Crawlers - GET and POST requests

urllib.parse.urlencode() and urllib.parse.unquote()

  • Encoding uses the urlencode() function of urllib.parse to help us convert key:value pairs into strings like "key=value". Decoding uses urllib's unquote() function.
# Test results in Python 3.5 console
>>> import urllib
>>> word = {"wd":"Reptiles"}
# By using the urllib.parse.urlencode() method, dictionary key-value pairs are converted by URL encoding to be accepted by the West server.
>>> urllib.parse.urlencode(word)
'wd=%E7%88%AC%E8%99%AB'
# The URL encoded string is converted back to the original string by the urllib.parse.unquote() method.
>>> urllib.parse.unquote(word)
'wd=Reptiles'

Typically, HTTP requests submit data, which needs to be encoded into a URL encoding format and either as part of the URL or passed to the Request object as a parameter.

GET method

GET requests are typically used to get data from the server. For example, we use Baidu to search for crawlers: https://www.baidu.com/s?wd=crawler(https://www.baidu.com/s?wd=%E7%88%AC%E8%99%AB)

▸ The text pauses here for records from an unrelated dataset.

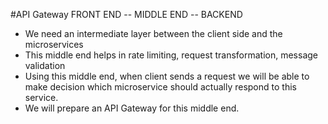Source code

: #API Gateway
FRONT END -- MIDDLE END -- BACKEND

- We need an intermediate layer between the client side and the microservices
- This middle end helps in rate limiting, request transformation, message validation
- Using this middle end, when client sends a request we will be able to make decision which microservice should actually respond to this service.
- We will prepare an API Gateway for this middle end.
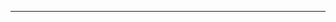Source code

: <!--
CO_OP_TRANSLATOR_METADATA:
{
  "original_hash": "cffce88f960004dcc957455277e790f9",
  "translation_date": "2025-08-27T23:45:10+00:00",
  "source_file": "03-GettingStarted/05-stdio-server/README.md",
  "language_code": "hu"
}
-->


---

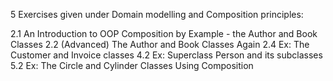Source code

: 5 Exercises given under Domain modelling and Composition principles:

2.1 An Introduction to OOP Composition by Example - the Author
and Book Classes
2.2 (Advanced) The Author and Book Classes Again
2.4 Ex: The Customer and Invoice classes
4.2 Ex: Superclass Person and its subclasses
5.2 Ex: The Circle and Cylinder Classes Using Composition
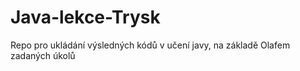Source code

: # Java-lekce-Trysk

Repo pro ukládání výsledných kódů v učení javy, na základě Olafem zadaných úkolů
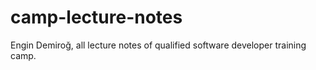 # camp-lecture-notes
Engin Demiroğ, all lecture notes of qualified software developer training camp.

We can see that in the Request section, http://www.baidu.com/s? Followed by a long string containing the keyword "crawler" that we want to query, so we can try sending the request using the default GET method.

#!/usr/bin/python3
# -*- conding:utf-8 -*-
__author__ = 'mayi'

# Import Library
import urllib.request
import urllib

url = "http://www.baidu.com/s?"
word = {"wd":"Reptiles"}
# Convert to url encoding format
word = urllib.parse.urlencode(word)
# Stitching into a complete url
full_url = url + word
# User-Agent for chrome, included in header
header = {'User-Agent':'Mozilla/5.0 (Windows NT 6.1; WOW64) AppleWebKit/537.36 (KHTML, like Gecko) Chrome/39.0.2171.71 Safari/537.36'}
# url, along with headers, constructs a Request request that will come with the User-Agent of the chrome browser
request = urllib.request.Request(full_url, headers = header)
# Send this request to the server
response = urllib.request.urlopen(request)

html = response.read()
fo = open("baidu.html", "wb")
fo.write(html)
fo.close()

Bulk Crawl Paste Bar Page Data

First we create a python file: tiebaSpider.py. What we want to do is enter the address of a Baidu post bar, for example: Baidu post bar LOL bar

First page: http://tieba.baidu.com/f?kw=lol&ie=utf-8&pn=0

Page 2: http://tieba.baidu.com/f?kw=lol&ie=utf-8&pn=50

Page 3: http://tieba.baidu.com/f?kw=lol&ie=utf-8&pn=100

......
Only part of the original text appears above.